Annual Meetings
The Club State of the Union
Clubland USA has spent much of 2025 producing Clubhouse Guides for proper etiquette at your Club. This spans from bringing your special someone for the first time, navigating the various membership fees and even voting in club elections.
Ishaan Jajodia brings you yet another Clubhouse Guide this week: the Annual Meeting. Some members of your Club — like yours truly — almost always find themselves on international soil (or golfing with novelists) on the date of his Club’s annual meetings. Others, like Ishaan, are the most observed as their commentary certainly influences locker room and bar chatter.
This week’s Dispatches from Clubland is brought to you by yours truly.—LR
Annual General Meetings: The Club’s State of the Union
You might ask, what in darned clubland is your AGM?
Sometime during the first three months of the year, it is tradition that the President of the United States presents an address to both Houses of Congress and other federal officials. While between Jefferson and Wilson presidents shied away from Congress and transmitted their report in written form, the norm since then has always been an in-person State of the Union, where information about the agenda for the following year, finances, dues, levies, and plans are readily available. Such is your club’s annual general meeting, the AGM, to which you might have received an invitation (now hastily confined to your recycling). Unlike the State of the Union, however, these important events, which give you valuable information and a say in the club’s officers and functionings, are poorly attended; our club has less than 10% of the membership present.
It is, I would say, what you owe to your club: knowledge of its affairs.

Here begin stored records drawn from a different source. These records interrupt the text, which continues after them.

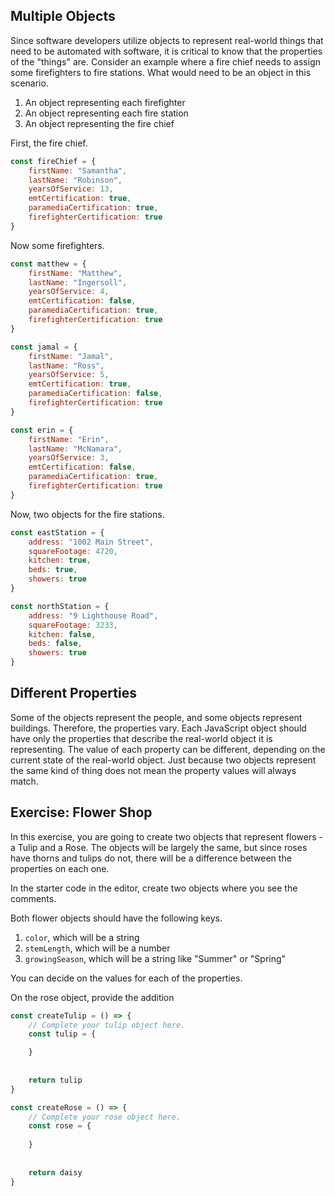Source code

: ## Multiple Objects

Since software developers utilize objects to represent real-world things that need to be automated with software, it is critical to know that the properties of the "things" are. Consider an example where a fire chief needs to assign some firefighters to fire stations. What would need to be an object in this scenario.

1. An object representing each firefighter
2. An object representing each fire station
3. An object representing the fire chief

First, the fire chief.

```js
const fireChief = {
	firstName: "Samantha",
	lastName: "Robinson",
	yearsOfService: 13,
	emtCertification: true,
	paramediaCertification: true,
	firefighterCertification: true
}
```

Now some firefighters.

```js
const matthew = {
	firstName: "Matthew",
	lastName: "Ingersoll",
	yearsOfService: 4,
	emtCertification: false,
	paramediaCertification: true,
	firefighterCertification: true
}

const jamal = {
	firstName: "Jamal",
	lastName: "Ross",
	yearsOfService: 5,
	emtCertification: true,
	paramediaCertification: false,
	firefighterCertification: true
}

const erin = {
	firstName: "Erin",
	lastName: "McNamara",
	yearsOfService: 3,
	emtCertification: false,
	paramediaCertification: true,
	firefighterCertification: true
}
```

Now, two objects for the fire stations.

```js
const eastStation = {
	address: "1002 Main Street",
	squareFootage: 4720,
	kitchen: true,
	beds: true,
	showers: true
}

const northStation = {
	address: "9 Lighthouse Road",
	squareFootage: 3233,
	kitchen: false,
	beds: false,
	showers: true
}
```

## Different Properties

Some of the objects represent the people, and some objects represent buildings. Therefore, the properties vary. Each JavaScript object should have only the properties that describe the real-world object it is representing. The value of each property can be different, depending on the current state of the real-world object. Just because two objects represent the same kind of thing does not mean the property values will always match.

## Exercise: Flower Shop

In this exercise, you are going to create two objects that represent flowers - a Tulip and a Rose. The objects will be largely the same, but since roses have thorns and tulips do not, there will be a difference between the properties on each one. 

In the starter code in the editor, create two objects where you see the comments.

Both flower objects should have the following keys.

1. `color`, which will be a string
2. `stemLength`, which will be a number
3. `growingSeason`, which will be a string like "Summer" or "Spring"

You can decide on the values for each of the properties.

On the rose object, provide the addition






```js
const createTulip = () => {
    // Complete your tulip object here.
    const tulip = {

	}
    
    
    return tulip
}

const createRose = () => {
    // Complete your rose object here.
    const rose = {
    
    }
    
    
    return daisy
}

```
<!--stackedit_data:
eyJoaXN0b3J5IjpbMTc4MjM0NDE5MiwyNjY5MDE4NDUsLTE5Nj
AzODUwOTAsLTcwNDc1NjE3MSwtMjA4ODc0NjYxMiw3MzA5OTgx
MTZdfQ==
-->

It is where officers of the club are usually appointed anew or their appointments renewed, where finances are revealed and reviewed and subject to question, and where prospects for future financial, administrative, and strategic positions, good and bad, are openly revealed.
There is also conventionally a cocktail hour which precedes it, usually on the club’s dime, and you might find someone amenable to your complaints to help you protest whatever injustice you might perceive to have been perpetrated against you: your bartender’s martinis only equal three standard drinks instead of four, or someone had the audacity to charge you for a club soda (after all, sir, this is a club).

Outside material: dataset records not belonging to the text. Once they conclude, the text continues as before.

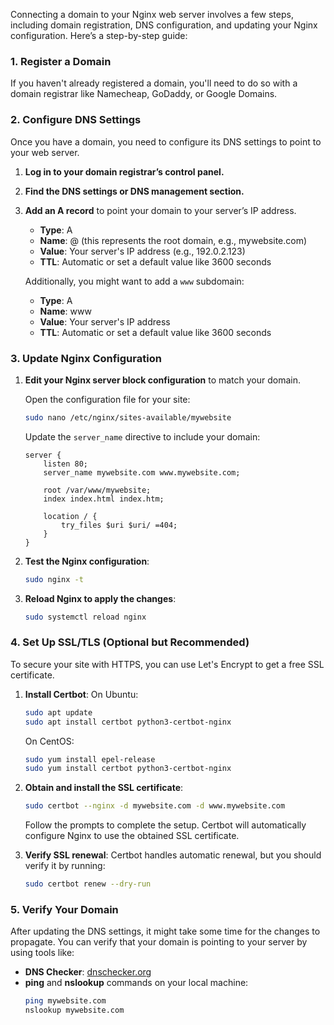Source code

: Connecting a domain to your Nginx web server involves a few steps, including domain registration, DNS configuration, and updating your Nginx configuration. Here’s a step-by-step guide:

### 1. Register a Domain

If you haven't already registered a domain, you'll need to do so with a domain registrar like Namecheap, GoDaddy, or Google Domains.

### 2. Configure DNS Settings

Once you have a domain, you need to configure its DNS settings to point to your web server.

1. **Log in to your domain registrar’s control panel.**
2. **Find the DNS settings or DNS management section.**
3. **Add an A record** to point your domain to your server’s IP address.

   - **Type**: A
   - **Name**: @ (this represents the root domain, e.g., mywebsite.com)
   - **Value**: Your server's IP address (e.g., 192.0.2.123)
   - **TTL**: Automatic or set a default value like 3600 seconds

   Additionally, you might want to add a `www` subdomain:

   - **Type**: A
   - **Name**: www
   - **Value**: Your server's IP address
   - **TTL**: Automatic or set a default value like 3600 seconds

### 3. Update Nginx Configuration

1. **Edit your Nginx server block configuration** to match your domain.

   Open the configuration file for your site:
   ```bash
   sudo nano /etc/nginx/sites-available/mywebsite
   ```

   Update the `server_name` directive to include your domain:
   ```nginx
   server {
       listen 80;
       server_name mywebsite.com www.mywebsite.com;

       root /var/www/mywebsite;
       index index.html index.htm;

       location / {
           try_files $uri $uri/ =404;
       }
   }
   ```

2. **Test the Nginx configuration**:
   ```bash
   sudo nginx -t
   ```

3. **Reload Nginx to apply the changes**:
   ```bash
   sudo systemctl reload nginx
   ```

### 4. Set Up SSL/TLS (Optional but Recommended)

To secure your site with HTTPS, you can use Let's Encrypt to get a free SSL certificate.

1. **Install Certbot**:
   On Ubuntu:
   ```bash
   sudo apt update
   sudo apt install certbot python3-certbot-nginx
   ```

   On CentOS:
   ```bash
   sudo yum install epel-release
   sudo yum install certbot python3-certbot-nginx
   ```

2. **Obtain and install the SSL certificate**:
   ```bash
   sudo certbot --nginx -d mywebsite.com -d www.mywebsite.com
   ```

   Follow the prompts to complete the setup. Certbot will automatically configure Nginx to use the obtained SSL certificate.

3. **Verify SSL renewal**:
   Certbot handles automatic renewal, but you should verify it by running:
   ```bash
   sudo certbot renew --dry-run
   ```

### 5. Verify Your Domain

After updating the DNS settings, it might take some time for the changes to propagate. You can verify that your domain is pointing to your server by using tools like:

- **DNS Checker**: [dnschecker.org](https://dnschecker.org)
- **ping** and **nslookup** commands on your local machine:
  ```bash
  ping mywebsite.com
  nslookup mywebsite.com
  ```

The flow of an AGM generally proceeds as follows: the secretary of the club calls the meeting to order, quorum is ascertained, and then the speeches begin. Some amount of lubrication through the aforementioned cocktail hour is necessary to get through the humdrum, though, admittedly, one ought to not imbibe too much, lest one forget the important details that follow.
In the weeks preceding the AGM, you would have received a ballot, a nomination form, and additional details.
On the ballot are typically board members and officers such as the treasurer. One of the clubs I belong to staggers terms like the Senate, and no more than a third of the board is refreshed every two years, which I think to be the best way to preserve institutional memory and promote long-term collaboration.
The nomination form enables your vote to be cast as the club’s recommendations in case you would not like to attend the meeting or are unable to do so. It also typically includes a space for write-ins, and at my club ten write-ins constitute enough quorum for consideration.
This is also the time of the year to brush up on bye-laws, which govern the rules of the club. Amendments to the bye-laws are typically included within the notice of the AGM, and while most are innocuous, suspicion is always the right state of mind, and any possible implications for changes ought to be teased out and thought about in advance of writing a blank cheque to the board. Club boards tend to hold the reins (or at any rate believe they do), but club managers do their part, putting their thumb on the scale.
The AGM is the only forum where the club lays out to its constituent members its financial standing. If you want to know the extent to which your club broke even the past year (or not), you ought to attend. Debt, bonuses, pay for officers, and improvements made to the physical clubhouse are typically presented alongside, along with a statement of sales and income, broken down by categories. This is usually after the budget, P&L statement, and balance sheet has passed external audit and board review.
Don’t be shy to ask questions. Grab your friends, and corral them into expressing concerns and appreciation. Your board doesn’t get paid, and it is a thankless job for them. And some club managers hide behind closed doors, but this is a good time to see the helmsman of your club.—IJ
Dispatches from Clubland
Motor City Clubland Embraces Big Smoke. A reader of Clubland USA has informed the writers of this publication that the Detroit Athletic Club allows members and reciprocal guests to smoke cigars in its Last Word bar. Three cheers for these club cats!
Bye, Bye Falmouth Country? The Falmouth Country Club in Cape Cod, MA could be turned into the state’s largest solar photovoltaic facility by 2027. We wish the best to these club cats!
Club Culture Course Coming. Starting in 2026, fans of Seth Thevoz’s Clubland Substack will be able to take club culture courses. These courses, which will occur over a period of 10 weeks, will consist of weekly online lectures followed by a group discussion capped at 12 participants. Thevoz, an expert on British Clubland, is the author of London Clubland: A Companion for the Curious.